Redman's rhyme skills are not in doubt - he may be lacking in variety but he has a mean, distinctive voice and a witty, laid-back malevolence exemplified in "When I cock lyrics women give me more love than Wimbledon". Add to that the madman/schizophrenic shtick that lies at the core of a lot of his raps, which may be overdone sometimes but just as often gives a novel twist (witness the first album's "Redman Vs Reggie Noble" tracks for proof).
So what's wrong ? Simply put, the beats. If anyone can listen to this whole album, stoned or otherwise, without getting a headache, then they deserve some sort of prize. The first album made up in energy what it lacked in originality (basing your sound around samples of Parliament, Funkadelic, James Brown, Cypress Hill and Ice Cube is neither imaginative nor state-of-the-art) but here it is just one long succession of mid-paced thumps divorced from bass so thick and muddy that it starts to make you feel nauseous. There's the barest sprinkling of samples over the top but nothing which holds the attention or gives the listener something to focus on. Track titles are almost arbitrary as one song judders into the next with barely a change in pace or atmosphere.
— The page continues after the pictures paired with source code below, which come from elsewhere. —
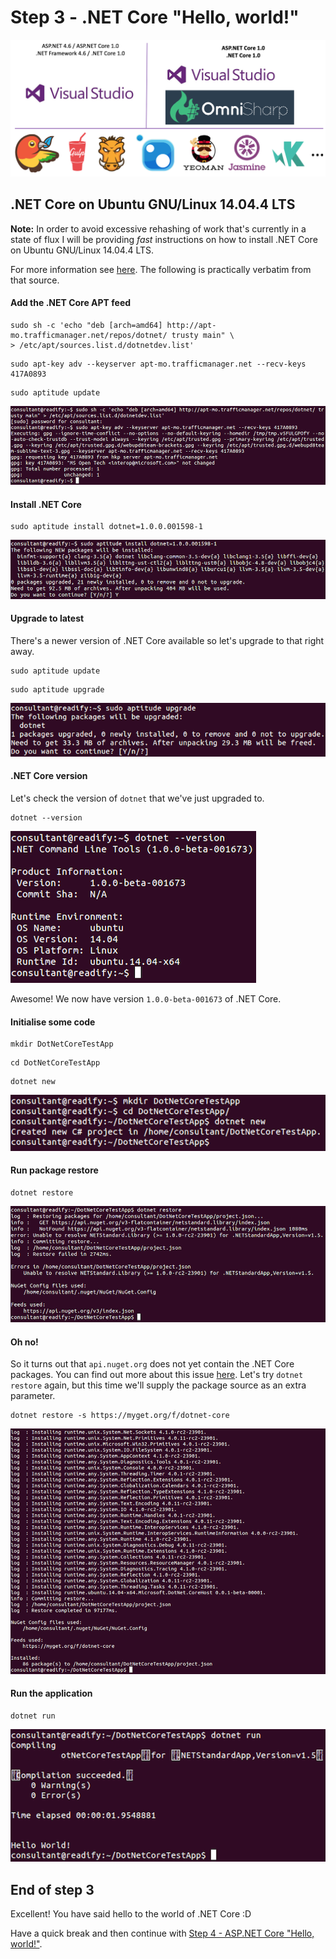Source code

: # Step 3 - .NET Core "Hello, world!"

![1-dotnet-core-dev-stack](Step3/1-dotnet-core-dev-stack.png)

## .NET Core on Ubuntu GNU/Linux 14.04.4 LTS

__Note:__ In order to avoid excessive rehashing of work that's currently in a state of flux I will be providing _fast_ instructions on how to install .NET Core on Ubuntu GNU/Linux 14.04.4 LTS.

For more information see [here](http://dotnet.github.io/getting-started/). The following is practically verbatim from that source.

#### Add the .NET Core APT feed

```
sudo sh -c 'echo "deb [arch=amd64] http://apt-mo.trafficmanager.net/repos/dotnet/ trusty main" \
> /etc/apt/sources.list.d/dotnetdev.list'
```

```
sudo apt-key adv --keyserver apt-mo.trafficmanager.net --recv-keys 417A0893
```

```
sudo aptitude update
```

![2-add-dotnet-core-apt-feed](Step3/2-add-dotnet-core-apt-feed.png)

#### Install .NET Core

```
sudo aptitude install dotnet=1.0.0.001598-1
```

![3-install-dotnet-core](Step3/3-install-dotnet-core.png)

#### Upgrade to latest

There's a newer version of .NET Core available so let's upgrade to that right away.

```
sudo aptitude update
```

```
sudo aptitude upgrade
```

![4-upgrade-dotnet-core](Step3/4-upgrade-dotnet-core.png)

#### .NET Core version

Let's check the version of `dotnet` that we've just upgraded to.

```
dotnet --version
```

![5-check-dotnet-version](Step3/5-check-dotnet-version.png)

Awesome! We now have version `1.0.0-beta-001673` of .NET Core.

#### Initialise some code

```
mkdir DotNetCoreTestApp
```

```
cd DotNetCoreTestApp
```

```
dotnet new
```

![6-dotnet-new-project](Step3/6-dotnet-new-project.png)

#### Run package restore

```
dotnet restore
```

![7-dotnet-restore-fail](Step3/7-dotnet-restore-fail.png)

#### Oh no!

So it turns out that `api.nuget.org` does not yet contain the .NET Core packages. You can find out more about this issue [here](https://github.com/dotnet/cli/issues/535). Let's try `dotnet restore` again, but this time we'll supply the package source as an extra parameter.

```
dotnet restore -s https://myget.org/f/dotnet-core
```

![8-dotnet-restore-success](Step3/8-dotnet-restore-success.png)

#### Run the application

```
dotnet run
```

![9-dotnet-run](Step3/9-dotnet-run.png)

## End of step 3

Excellent! You have said hello to the world of .NET Core :D

Have a quick break and then continue with [Step 4 - ASP.NET Core "Hello, world!"](Step4.md).
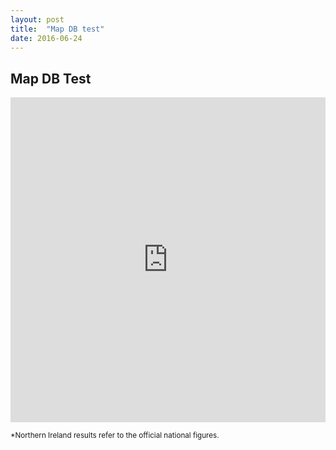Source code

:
 ```yaml
---
layout: post
title:  "Map DB test"
date: 2016-06-24
---
```


<h2>Map DB Test</h2>

<iframe width="100%" height="520" frameborder="0" src="https://daniele89ct.cartodb.com/viz/b61ec522-39ea-11e6-898a-0e787de82d45/embed_map" allowfullscreen webkitallowfullscreen mozallowfullscreen oallowfullscreen msallowfullscreen></iframe>

<sub>*Northern Ireland results refer to the official national figures.</sub>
Too many in hip-hop seem to be forgetting that what has made rap's classic albums of the last decade has been not just the lyrics and delivery but the way this has been meshed with fresh, exciting sounds. A great rapper does not necessarily a great rap album make.
Things improve slightly for the first half of the second side with more variety and focus to the beats but by this time Redman's insistence on approaching every rap in the same style is starting to grate and when the beats start to become indistinguishable from those of the first side again, the last quarter of the album becomes painful to listen to.
Eric B & Rakim'sPaid in Full was a classic rap album; so were Public Enemy's Fear of a Black Planet and Cypress Hill's self titled album. Despite what some people may tell you, Dare iz a Darkside is just a skillful but stoned guy rapping over some very tired beats.